Rendered images with source text
---*---

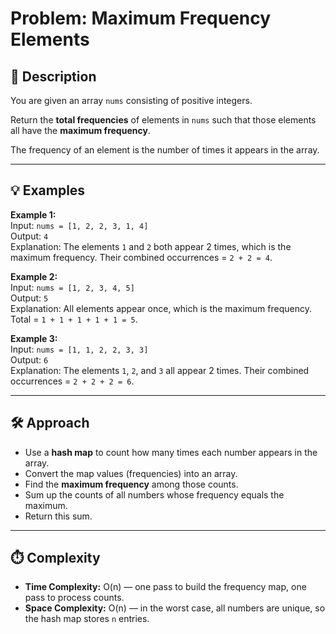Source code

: # Problem: Maximum Frequency Elements

## 📖 Description

You are given an array `nums` consisting of positive integers.

Return the **total frequencies** of elements in `nums` such that those elements all have the **maximum frequency**.

The frequency of an element is the number of times it appears in the array.

---

## 💡 Examples

**Example 1:**  
Input: `nums = [1, 2, 2, 3, 1, 4]`  
Output: `4`  
Explanation: The elements `1` and `2` both appear 2 times, which is the maximum frequency. Their combined occurrences = `2 + 2 = 4`.

**Example 2:**  
Input: `nums = [1, 2, 3, 4, 5]`  
Output: `5`  
Explanation: All elements appear once, which is the maximum frequency. Total = `1 + 1 + 1 + 1 + 1 = 5`.

**Example 3:**  
Input: `nums = [1, 1, 2, 2, 3, 3]`  
Output: `6`  
Explanation: The elements `1`, `2`, and `3` all appear 2 times. Their combined occurrences = `2 + 2 + 2 = 6`.

---

## 🛠️ Approach

- Use a **hash map** to count how many times each number appears in the array.
- Convert the map values (frequencies) into an array.
- Find the **maximum frequency** among those counts.
- Sum up the counts of all numbers whose frequency equals the maximum.
- Return this sum.

---

## ⏱️ Complexity

- **Time Complexity:** O(n) — one pass to build the frequency map, one pass to process counts.
- **Space Complexity:** O(n) — in the worst case, all numbers are unique, so the hash map stores `n` entries.
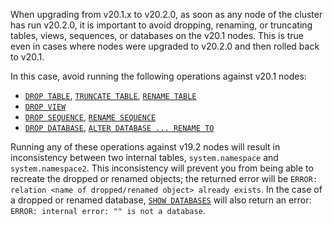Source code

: When upgrading from v20.1.x to v20.2.0, as soon as any node of the cluster has run v20.2.0, it is important to avoid dropping, renaming, or truncating tables, views, sequences, or databases on the v20.1 nodes. This is true even in cases where nodes were upgraded to v20.2.0 and then rolled back to v20.1.

In this case, avoid running the following operations against v20.1 nodes:

- [`DROP TABLE`](drop-table.html), [`TRUNCATE TABLE`](truncate.html), [`RENAME TABLE`](alter-table.html#rename-to)
- [`DROP VIEW`](drop-view.html)
- [`DROP SEQUENCE`](drop-sequence.html), [`RENAME SEQUENCE`](rename-sequence.html)
- [`DROP DATABASE`](drop-database.html), [`ALTER DATABASE ... RENAME TO`](alter-database.html#rename-to)

Running any of these operations against v19.2 nodes will result in inconsistency between two internal tables, `system.namespace` and `system.namespace2`. This inconsistency will prevent you from being able to recreate the dropped or renamed objects; the returned error will be `ERROR: relation <name of dropped/renamed object> already exists`. In the case of a dropped or renamed database, [`SHOW DATABASES`](show-databases.html) will also return an error: `ERROR: internal error: "" is not a database`.
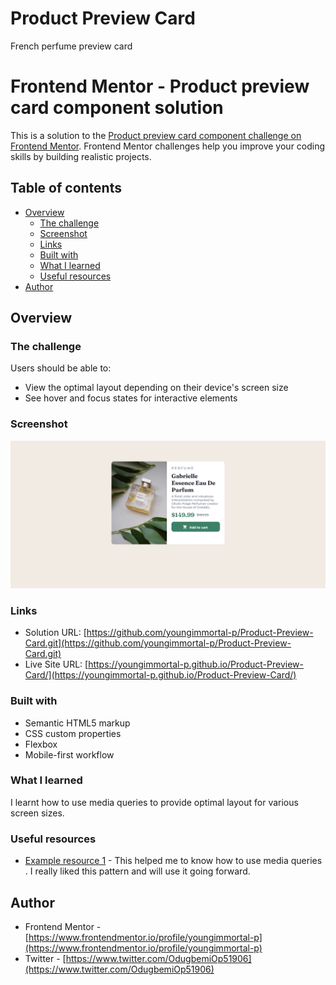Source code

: # Product Preview Card
 French perfume preview card

# Frontend Mentor - Product preview card component solution

This is a solution to the [Product preview card component challenge on Frontend Mentor](https://www.frontendmentor.io/challenges/product-preview-card-component-GO7UmttRfa). Frontend Mentor challenges help you improve your coding skills by building realistic projects. 

## Table of contents

- [Overview](#overview)
  - [The challenge](#the-challenge)
  - [Screenshot](#screenshot)
  - [Links](#links)
  - [Built with](#built-with)
  - [What I learned](#what-i-learned)
  - [Useful resources](#useful-resources)
- [Author](#author)



## Overview

### The challenge

Users should be able to:

- View the optimal layout depending on their device's screen size
- See hover and focus states for interactive elements

### Screenshot

![./images/FireShot%20Capture%20008%20-%20Product%20preview%20Card%20-%20127.0.0.1.png](./images/FireShot%20Capture%20008%20-%20Product%20preview%20Card%20-%20127.0.0.1.png)


### Links

- Solution URL: [https://github.com/youngimmortal-p/Product-Preview-Card.git](https://github.com/youngimmortal-p/Product-Preview-Card.git)
- Live Site URL: [https://youngimmortal-p.github.io/Product-Preview-Card/](https://youngimmortal-p.github.io/Product-Preview-Card/)



### Built with

- Semantic HTML5 markup
- CSS custom properties
- Flexbox
- Mobile-first workflow


### What I learned

I learnt how to use media queries to provide optimal layout for various screen sizes.



### Useful resources

- [Example resource 1](https://www.ecommercethesis.com/how-to-display-different-images-on-mobile-and-desktop-devices/#:~:text=Use%20Media%20Queries%3A%20Media%20queries,of%20the%20device%20being%20used) - This helped me to know how to use media queries . I really liked this pattern and will use it going forward.


## Author

- Frontend Mentor - [https://www.frontendmentor.io/profile/youngimmortal-p](https://www.frontendmentor.io/profile/youngimmortal-p)
- Twitter - [https://www.twitter.com/OdugbemiOp51906](https://www.twitter.com/OdugbemiOp51906)
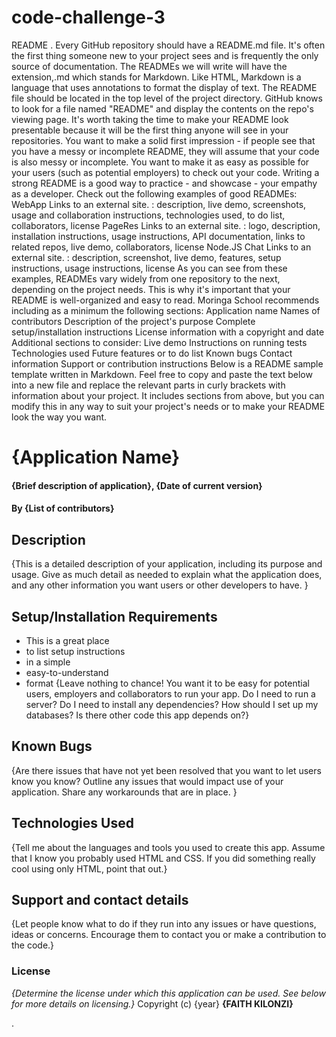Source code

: # code-challenge-3

README .
Every GitHub repository should have a README.md file. It's often the first thing someone new to your project sees and is frequently the only source of documentation. The READMEs we will write will have the extension,.md which stands for Markdown. Like HTML, Markdown is a language that uses annotations to format the display of text.
The README file should be located in the top level of the project directory. GitHub knows to look for a file named "README" and display the contents on the repo's viewing page.
It's worth taking the time to make your README look presentable because it will be the first thing anyone will see in your repositories. You want to make a solid first impression - if people see that you have a messy or incomplete README, they will assume that your code is also messy or incomplete. You want to make it as easy as possible for your users (such as potential employers) to check out your code. Writing a strong README is a good way to practice - and showcase - your empathy as a developer.
Check out the following examples of good READMEs:
WebApp
Links to an external site.
: description, live demo, screenshots, usage and collaboration instructions, technologies used, to do list, collaborators, license
PageRes
Links to an external site.
: logo, description, installation instructions, usage instructions, API documentation, links to related repos, live demo, collaborators, license
Node.JS Chat
Links to an external site.
: description, screenshot, live demo, features, setup instructions, usage instructions, license
As you can see from these examples, READMEs vary widely from one repository to the next, depending on the project needs. This is why it's important that your README is well-organized and easy to read. Moringa School recommends including as a minimum the following sections:
Application name
Names of contributors
Description of the project's purpose
Complete setup/installation instructions
License information with a copyright and date
Additional sections to consider:
Live demo
Instructions on running tests
Technologies used
Future features or to do list
Known bugs
Contact information
Support or contribution instructions
Below is a README sample template written in Markdown. Feel free to copy and paste the text below into a new file and replace the relevant parts in curly brackets with information about your project. It includes sections from above, but you can modify this in any way to suit your project's needs or to make your README look the way you want.
# {Application Name}
#### {Brief description of application}, {Date of current version}
#### By **{List of contributors}**
## Description
{This is a detailed description of your application, including its purpose and usage.  Give as much detail as needed to explain what the application does, and any other information you want users or other developers to have. }
## Setup/Installation Requirements
* This is a great place
* to list setup instructions
* in a simple
* easy-to-understand
* format
{Leave nothing to chance! You want it to be easy for potential users, employers and collaborators to run your app. Do I need to run a server? Do I need to install any dependencies? How should I set up my databases? Is there other code this app depends on?}
## Known Bugs
{Are there issues that have not yet been resolved that you want to let users know you know? Outline any issues that would impact use of your application. Share any workarounds that are in place. }
## Technologies Used
{Tell me about the languages and tools you used to create this app. Assume that I know you probably used HTML and CSS. If you did something really cool using only HTML, point that out.}
## Support and contact details
{Let people know what to do if they run into any issues or have questions, ideas or concerns.  Encourage them to contact you or make a contribution to the code.}
### License
*{Determine the license under which this application can be used.  See below for more details on licensing.}*
Copyright (c) {year} **{FAITH KILONZI}**
 

.

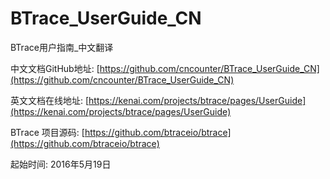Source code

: # BTrace_UserGuide_CN
BTrace用户指南_中文翻译

中文文档GitHub地址: [https://github.com/cncounter/BTrace_UserGuide_CN](https://github.com/cncounter/BTrace_UserGuide_CN)

英文文档在线地址: [https://kenai.com/projects/btrace/pages/UserGuide](https://kenai.com/projects/btrace/pages/UserGuide)

BTrace 项目源码: [https://github.com/btraceio/btrace](https://github.com/btraceio/btrace)

起始时间: 2016年5月19日
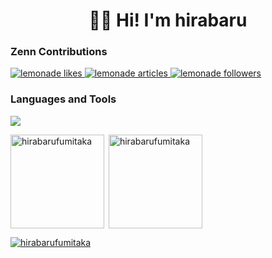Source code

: <h1 align="center">👋🏻 Hi! I'm hirabaru</h1>


<h3 align="left">Zenn Contributions</h3>
  <a href="https://zenn.dev/lemonade">
    <img src="https://zenn.badge.nikaera.com/s/lemonade/likes?style=plastic" alt="lemonade likes" />
  </a>
  <a href="https://zenn.dev/lemonade/articles">
    <img src="https://zenn.badge.nikaera.com/s/lemonade/articles?style=plastic" alt="lemonade articles" />
  </a>
  <a href="https://zenn.dev/lemonade/followers">
    <img src="https://zenn.badge.nikaera.com/s/lemonade/followers?style=plastic" alt="lemonade followers" />
  </a>


<h3 align="left">Languages and Tools</h3>

![](https://skillicons.dev/icons?i=go,python,ruby,flutter,java,php,ts,js,react,html,css,aws,docker,git,github)

<p><img align="left" height="150px" src="https://github-readme-stats.vercel.app/api/top-langs?username=hirabarufumitaka&show_icons=true&locale=en&layout=compact&theme=onedark" alt="hirabarufumitaka" /></p>

<p>&nbsp;<img align="center" height="150px" src="https://github-readme-stats.vercel.app/api?username=hirabarufumitaka&show_icons=true&locale=en&theme=onedark" alt="hirabarufumitaka" /></p>


<p align="left"> <a href="https://github.com/ryo-ma/github-profile-trophy"><img src="https://github-profile-trophy.vercel.app/?username=hirabarufumitaka&theme=onedark" alt="hirabarufumitaka" /></a> </p>
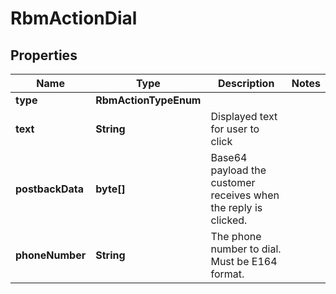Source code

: 

# RbmActionDial


## Properties

| Name | Type | Description | Notes |
|------------ | ------------- | ------------- | -------------|
|**type** | **RbmActionTypeEnum** |  |  |
|**text** | **String** | Displayed text for user to click |  |
|**postbackData** | **byte[]** | Base64 payload the customer receives when the reply is clicked. |  |
|**phoneNumber** | **String** | The phone number to dial. Must be E164 format. |  |



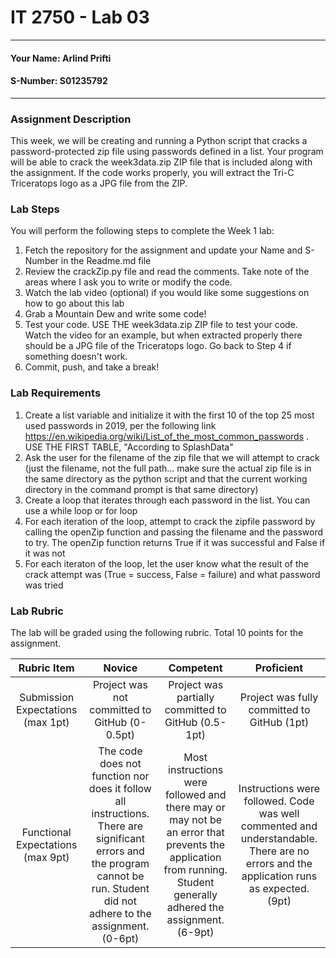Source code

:# IT 2750 - Lab 03
___
#### Your Name: Arlind Prifti
#### S-Number: S01235792
___
### Assignment Description
This week, we will be creating and running a Python script that cracks a password-protected zip file using passwords defined in a list. Your program will be able to crack the week3data.zip ZIP file that is included along with the assignment. If the code works properly, you will extract the Tri-C Triceratops logo as a JPG file from the ZIP.
### Lab Steps
You will perform the following steps to complete the Week 1 lab:
1. Fetch the repository for the assignment and update your Name and S-Number in the Readme.md file
2. Review the crackZip.py file and read the comments. Take note of the areas where I ask you to write or modify the code.
3. Watch the lab video (optional) if you would like some suggestions on how to go about this lab
4. Grab a Mountain Dew and write some code!
5. Test your code. USE THE week3data.zip ZIP file to test your code. Watch the video for an example, but when extracted properly there should be a JPG file of the Triceratops logo. Go back to Step 4 if something doesn't work.
6. Commit, push, and take a break!
### Lab Requirements
1. Create a list variable and initialize it with the first 10 of the top 25 most used passwords in 2019, per the following link https://en.wikipedia.org/wiki/List_of_the_most_common_passwords . USE THE FIRST TABLE, "According to SplashData"
2. Ask the user for the filename of the zip file that we will attempt to crack (just the filename, not the full path... make sure the actual zip file is in the same directory as the python script and that the current working directory in the command prompt is that same directory)
3. Create a loop that iterates through each password in the list. You can use a while loop or for loop
4. For each iteration of the loop, attempt to crack the zipfile password by calling the openZip function and passing the filename and the password to try. The openZip function returns True if it was successful and False if it was not
5. For each iteraton of the loop, let the user know what the result of the crack attempt was (True = success, False = failure) and what password was tried
### Lab Rubric
The lab will be graded using the following rubric. Total 10 points for the assignment.

| Rubric Item | Novice | Competent | Proficient |
|:---------------------------------:|:-----------------------------------------------------------------------------------------------------------------------------------------------------------------------------:|:------------------------------------------------------------------------------------------------------------------------------------------------------------------:|:---------------------------------------------------------------------------------------------------------------------------------------:|
| Submission Expectations (max 1pt) | Project was not committed to GitHub  (0-0.5pt) | Project was partially committed to GitHub (0.5-1pt) | Project was fully committed to GitHub (1pt) |
| Functional Expectations (max 9pt) | The code does not function nor does it follow all instructions. There are significant errors and the program cannot be run. Student did not adhere to the assignment. (0-6pt) | Most instructions were followed and there may or may not be an error that prevents the application from running. Student generally adhered the assignment. (6-9pt) | Instructions were followed. Code was well commented and understandable. There are no errors and the application runs as expected. (9pt) |
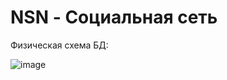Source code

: # NSN - Социальная сеть
Физическая схема БД:

![image](https://github.com/Loy721/NSN/assets/76161382/ddfab5cb-9f4e-46a6-801d-39bdb2005e00)

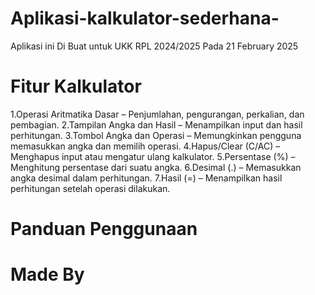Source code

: # Aplikasi-kalkulator-sederhana-
Aplikasi ini Di Buat untuk UKK RPL 2024/2025 Pada 21 February 2025

# Fitur Kalkulator 
1.Operasi Aritmatika Dasar – Penjumlahan, pengurangan, perkalian, dan pembagian.
2.Tampilan Angka dan Hasil – Menampilkan input dan hasil perhitungan.
3.Tombol Angka dan Operasi – Memungkinkan pengguna memasukkan angka dan memilih operasi.
4.Hapus/Clear (C/AC) – Menghapus input atau mengatur ulang kalkulator.
5.Persentase (%) – Menghitung persentase dari suatu angka.
6.Desimal (.) – Memasukkan angka desimal dalam perhitungan.
7.Hasil (=) – Menampilkan hasil perhitungan setelah operasi dilakukan.

# Panduan Penggunaan 

# Made By







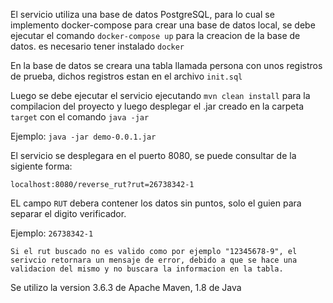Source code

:El servicio utiliza una base de datos PostgreSQL,
para lo cual se implemento docker-compose para crear una base de datos local,
se debe ejecutar el comando `docker-compose up` para la creacion de la base de datos.
es necesario tener instalado `docker` 

En la base de datos se creara una tabla llamada persona con unos registros 
de prueba, dichos registros estan en el archivo `init.sql`

Luego se debe ejecutar el servicio ejecutando `mvn clean install` para la compilacion
del proyecto y luego desplegar el .jar creado en la carpeta `target`
con el comando `java -jar`

Ejemplo: `java -jar demo-0.0.1.jar`

El servicio se desplegara en el puerto 8080, se puede consultar de la sigiente forma:

`localhost:8080/reverse_rut?rut=26738342-1`

EL campo `RUT` debera contener los datos sin puntos, solo el guien para separar 
el digito verificador.

Ejemplo: `26738342-1`

`Si el rut buscado no es valido como por ejemplo "12345678-9", el serivcio retornara
un mensaje de error, debido a que se hace una validacion del mismo y no buscara la informacion
en la tabla.`

Se utilizo la version 3.6.3 de Apache Maven, 1.8 de Java
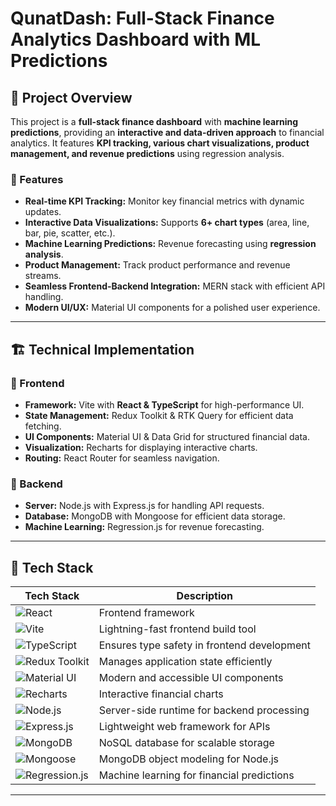 # QunatDash: Full-Stack Finance Analytics Dashboard with ML Predictions

## 📌 Project Overview
This project is a **full-stack finance dashboard** with **machine learning predictions**, providing an **interactive and data-driven approach** to financial analytics. It features **KPI tracking, various chart visualizations, product management, and revenue predictions** using regression analysis.

### 🚀 Features
- **Real-time KPI Tracking:** Monitor key financial metrics with dynamic updates.
- **Interactive Data Visualizations:** Supports **6+ chart types** (area, line, bar, pie, scatter, etc.).
- **Machine Learning Predictions:** Revenue forecasting using **regression analysis**.
- **Product Management:** Track product performance and revenue streams.
- **Seamless Frontend-Backend Integration:** MERN stack with efficient API handling.
- **Modern UI/UX:** Material UI components for a polished user experience.

---

## 🏗️ Technical Implementation
### 🔹 Frontend
- **Framework:** Vite with **React & TypeScript** for high-performance UI.
- **State Management:** Redux Toolkit & RTK Query for efficient data fetching.
- **UI Components:** Material UI & Data Grid for structured financial data.
- **Visualization:** Recharts for displaying interactive charts.
- **Routing:** React Router for seamless navigation.

### 🔹 Backend
- **Server:** Node.js with Express.js for handling API requests.
- **Database:** MongoDB with Mongoose for efficient data storage.
- **Machine Learning:** Regression.js for revenue forecasting.

---

## 📌 Tech Stack

| Tech Stack | Description |
|------------|------------|
| ![React](https://img.shields.io/badge/React-Frontend-blue?style=for-the-badge&logo=react) | Frontend framework |
| ![Vite](https://img.shields.io/badge/Vite-Build%20Tool-purple?style=for-the-badge&logo=vite) | Lightning-fast frontend build tool |
| ![TypeScript](https://img.shields.io/badge/TypeScript-Static%20Typing-blue?style=for-the-badge&logo=typescript) | Ensures type safety in frontend development |
| ![Redux Toolkit](https://img.shields.io/badge/Redux%20Toolkit-State%20Management-red?style=for-the-badge&logo=redux) | Manages application state efficiently |
| ![Material UI](https://img.shields.io/badge/Material%20UI-UI%20Components-lightblue?style=for-the-badge&logo=mui) | Modern and accessible UI components |
| ![Recharts](https://img.shields.io/badge/Recharts-Data%20Visualization-orange?style=for-the-badge&logo=chartdotjs) | Interactive financial charts |
| ![Node.js](https://img.shields.io/badge/Node.js-Backend-green?style=for-the-badge&logo=node.js) | Server-side runtime for backend processing |
| ![Express.js](https://img.shields.io/badge/Express.js-Web%20Framework-black?style=for-the-badge&logo=express) | Lightweight web framework for APIs |
| ![MongoDB](https://img.shields.io/badge/MongoDB-Database-darkgreen?style=for-the-badge&logo=mongodb) | NoSQL database for scalable storage |
| ![Mongoose](https://img.shields.io/badge/Mongoose-ODM%20Library-red?style=for-the-badge&logo=mongodb) | MongoDB object modeling for Node.js |
| ![Regression.js](https://img.shields.io/badge/Regression.js-ML%20Library-yellow?style=for-the-badge) | Machine learning for financial predictions |

---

---*---

- Directions
All lines above from the one containing "- [Overview](#overview)" to the one containing "### Screenshot" must be repeated exactly, both lines included, and no others.

- Reply
- [Overview](#overview)
  - [The challenge](#the-challenge)
  - [Screenshot](#screenshot)
  - [Links](#links)
  - [Built with](#built-with)
  - [What I learned](#what-i-learned)
  - [Useful resources](#useful-resources)
- [Author](#author)



## Overview

### The challenge

Users should be able to:

- View the optimal layout depending on their device's screen size
- See hover and focus states for interactive elements

### Screenshot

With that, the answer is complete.